- Genre: Reality competition
- Created by: Darren Maddern Craig Piligian
- Directed by: Sam Dock
- Judges: Naomi Campbell Fabolous Funkmaster Flex Jennifer Lopez
- Country of origin: United States
- Original language: English
- No. of seasons: 1
- No. of episodes: 13

Production
- Production locations: New York City, New York, United States
- Running time: 60 minutes
- Production companies: Cut Productions Lionsgate Television Pilgrim Studios

Original release
- Network: CBS
- Release: June 9 – September 7, 2005

= The Cut (2005 TV series) =

CBS reality television program

The Cut is an American reality television series for world class fashion designers hosted and sponsored by fashion designer and billionaire Tommy Hilfiger. Sixteen designers split into new teams each week to complete tasks, with a player eliminated each round. The show aired on CBS from June 9 to September 7, 2005, and shifted timeslots through the summer.

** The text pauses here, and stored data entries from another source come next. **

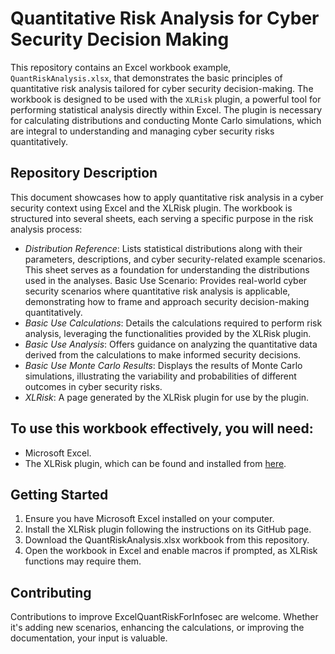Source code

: # Quantitative Risk Analysis for Cyber Security Decision Making

This repository contains an Excel workbook example, `QuantRiskAnalysis.xlsx`, that demonstrates the basic principles of quantitative risk analysis tailored for cyber security decision-making. The workbook is designed to be used with the `XLRisk` plugin, a powerful tool for performing statistical analysis directly within Excel. The plugin is necessary for calculating distributions and conducting Monte Carlo simulations, which are integral to understanding and managing cyber security risks quantitatively.

## Repository Description

This document showcases how to apply quantitative risk analysis in a cyber security context using Excel and the XLRisk plugin. The workbook is structured into several sheets, each serving a specific purpose in the risk analysis process:

- *Distribution Reference*: Lists statistical distributions along with their parameters, descriptions, and cyber security-related example scenarios. This sheet serves as a foundation for understanding the distributions used in the analyses.
Basic Use Scenario: Provides real-world cyber security scenarios where quantitative risk analysis is applicable, demonstrating how to frame and approach security decision-making quantitatively.
- *Basic Use Calculations*: Details the calculations required to perform risk analysis, leveraging the functionalities provided by the XLRisk plugin.
- *Basic Use Analysis*: Offers guidance on analyzing the quantitative data derived from the calculations to make informed security decisions.
- *Basic Use Monte Carlo Results*: Displays the results of Monte Carlo simulations, illustrating the variability and probabilities of different outcomes in cyber security risks.
- *XLRisk*: A page generated by the XLRisk plugin for use by the plugin.

## To use this workbook effectively, you will need:

- Microsoft Excel.
- The XLRisk plugin, which can be found and installed from [here](https://github.com/pyscripter/XLRisk).
  
## Getting Started

1. Ensure you have Microsoft Excel installed on your computer.
2. Install the XLRisk plugin following the instructions on its GitHub page.
3. Download the QuantRiskAnalysis.xlsx workbook from this repository.
4. Open the workbook in Excel and enable macros if prompted, as XLRisk functions may require them.

## Contributing

Contributions to improve ExcelQuantRiskForInfosec are welcome. Whether it's adding new scenarios, enhancing the calculations, or improving the documentation, your input is valuable.

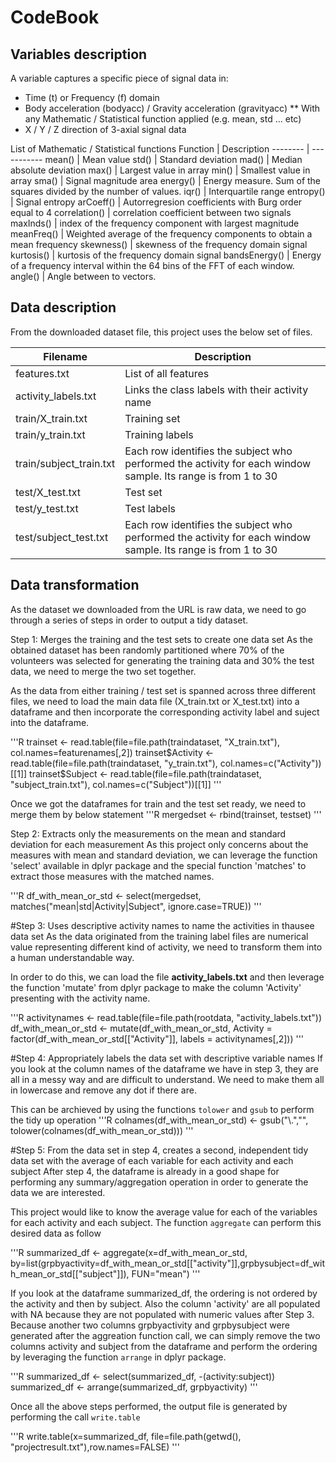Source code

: # CodeBook

## Variables description
A variable captures a specific piece of signal data in: 
* Time (t) or Frequency (f) domain
* Body acceleration (bodyacc) / Gravity acceleration (gravityacc)
**  With any Mathematic / Statistical function applied (e.g. mean, std ... etc)
* X / Y / Z direction of 3-axial signal data

List of Mathematic / Statistical functions
Function | Description
-------- | -----------
mean() | Mean value
std() | Standard deviation
mad() | Median absolute deviation 
max() | Largest value in array
min() | Smallest value in array
sma() | Signal magnitude area
energy() | Energy measure. Sum of the squares divided by the number of values. 
iqr() | Interquartile range 
entropy() | Signal entropy
arCoeff() | Autorregresion coefficients with Burg order equal to 4
correlation() | correlation coefficient between two signals
maxInds() | index of the frequency component with largest magnitude
meanFreq() | Weighted average of the frequency components to obtain a mean frequency
skewness() | skewness of the frequency domain signal 
kurtosis() | kurtosis of the frequency domain signal 
bandsEnergy() | Energy of a frequency interval within the 64 bins of the FFT of each window.
angle() | Angle between to vectors.

## Data description
From the downloaded dataset file, this project uses the below set of files.

Filename | Description
-------- | -----------
features.txt | List of all features
activity_labels.txt | Links the class labels with their activity name
train/X_train.txt | Training set
train/y_train.txt | Training labels
train/subject_train.txt | Each row identifies the subject who performed the activity for each window sample. Its range is from 1 to 30
test/X_test.txt | Test set
test/y_test.txt | Test labels
test/subject_test.txt | Each row identifies the subject who performed the activity for each window sample. Its range is from 1 to 30

## Data transformation
As the dataset we downloaded from the URL is raw data, we need to go through a series of steps in order to output a tidy dataset. 

Step 1: Merges the training and the test sets to create one data set
As the obtained dataset has been randomly partitioned where 70% of the volunteers was selected for generating the training data and 30% the test data, we need to merge the two set together. 

As the data from either training / test set is spanned across three different files, we need to load the main data file (X_train.txt or X_test.txt) into a dataframe and then incorporate the corresponding activity label and suject into the dataframe.

'''R
trainset <- read.table(file=file.path(traindataset, "X_train.txt"), col.names=featurenames[,2])
trainset$Activity <- read.table(file=file.path(traindataset, "y_train.txt"), col.names=c("Activity"))[[1]]
trainset$Subject <- read.table(file=file.path(traindataset, "subject_train.txt"), col.names=c("Subject"))[[1]]
'''

Once we got the dataframes for train and the test set ready, we need to merge them by below statement
'''R
mergedset <- rbind(trainset, testset)
'''

Step 2: Extracts only the measurements on the mean and standard deviation for each measurement
As this project only concerns about the measures with mean and standard deviation, we can leverage the function 'select' available in dplyr package and the special function 'matches' to extract those measures with the matched names.

'''R
df_with_mean_or_std <- select(mergedset, matches("mean|std|Activity|Subject", ignore.case=TRUE))
'''

#Step 3: Uses descriptive activity names to name the activities in thausee data set
As the data originated from the training label files are numerical value representing different kind of activity, we need to transform them into a human understandable way. 

In order to do this, we can load the file **activity_labels.txt** and then leverage the function 'mutate' from dplyr package to make the column 'Activity' presenting with the activity name.

'''R
activitynames <- read.table(file=file.path(rootdata, "activity_labels.txt"))
df_with_mean_or_std <- mutate(df_with_mean_or_std, Activity = factor(df_with_mean_or_std[["Activity"]], labels = activitynames[,2]))
'''

#Step 4: Appropriately labels the data set with descriptive variable names
If you look at the column names of the dataframe we have in step 3, they are all in a messy way and are difficult to understand.
We need to make them all in lowercase and remove any dot if there are. 

This can be archieved by using the functions `tolower` and `gsub` to perform the tidy up operation
'''R
colnames(df_with_mean_or_std) <- gsub("\\.","", tolower(colnames(df_with_mean_or_std)))
'''

#Step 5: From the data set in step 4, creates a second, independent tidy data set with the average of each variable for each activity and each subject
After step 4, the dataframe is already in a good shape for performing any summary/aggregation operation in order to generate the data we are interested.

This project would like to know the average value for each of the variables for each activity and each subject. 
The function `aggregate` can perform this desired data as follow

'''R
summarized_df <- aggregate(x=df_with_mean_or_std,
                           by=list(grpbyactivity=df_with_mean_or_std[["activity"]],grpbysubject=df_with_mean_or_std[["subject"]]),
                           FUN="mean")
'''

If you look at the dataframe summarized_df, the ordering is not ordered by the activity and then by subject. Also the column 'activity' are all populated with NA because they are not populated with numeric values after Step 3.
Because another two columns grpbyactivity and grpbysubject were generated after the aggreation function call, we can simply remove the two columns activity and subject from the dataframe and perform the ordering by leveraging the function `arrange` in dplyr package.

'''R
summarized_df <- select(summarized_df, -(activity:subject))
summarized_df <- arrange(summarized_df, grpbyactivity)
'''

Once all the above steps performed, the output file is generated by performing the call `write.table`

'''R
write.table(x=summarized_df, file=file.path(getwd(), "projectresult.txt"),row.names=FALSE)
'''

Of note was the catch phrase Hilfiger used for each elimination ("you're out of style"), celebrity appearances, and the New York City setting. The winner had the opportunity to design a clothing line for HIllfiger.

In the final, three contestants, Shante "Princess" Warren, Elizabeth Saab, and Chris Cortez, were allowed to bring back former teammates to help design a window display. Hilfiger chose Cortez as the winner.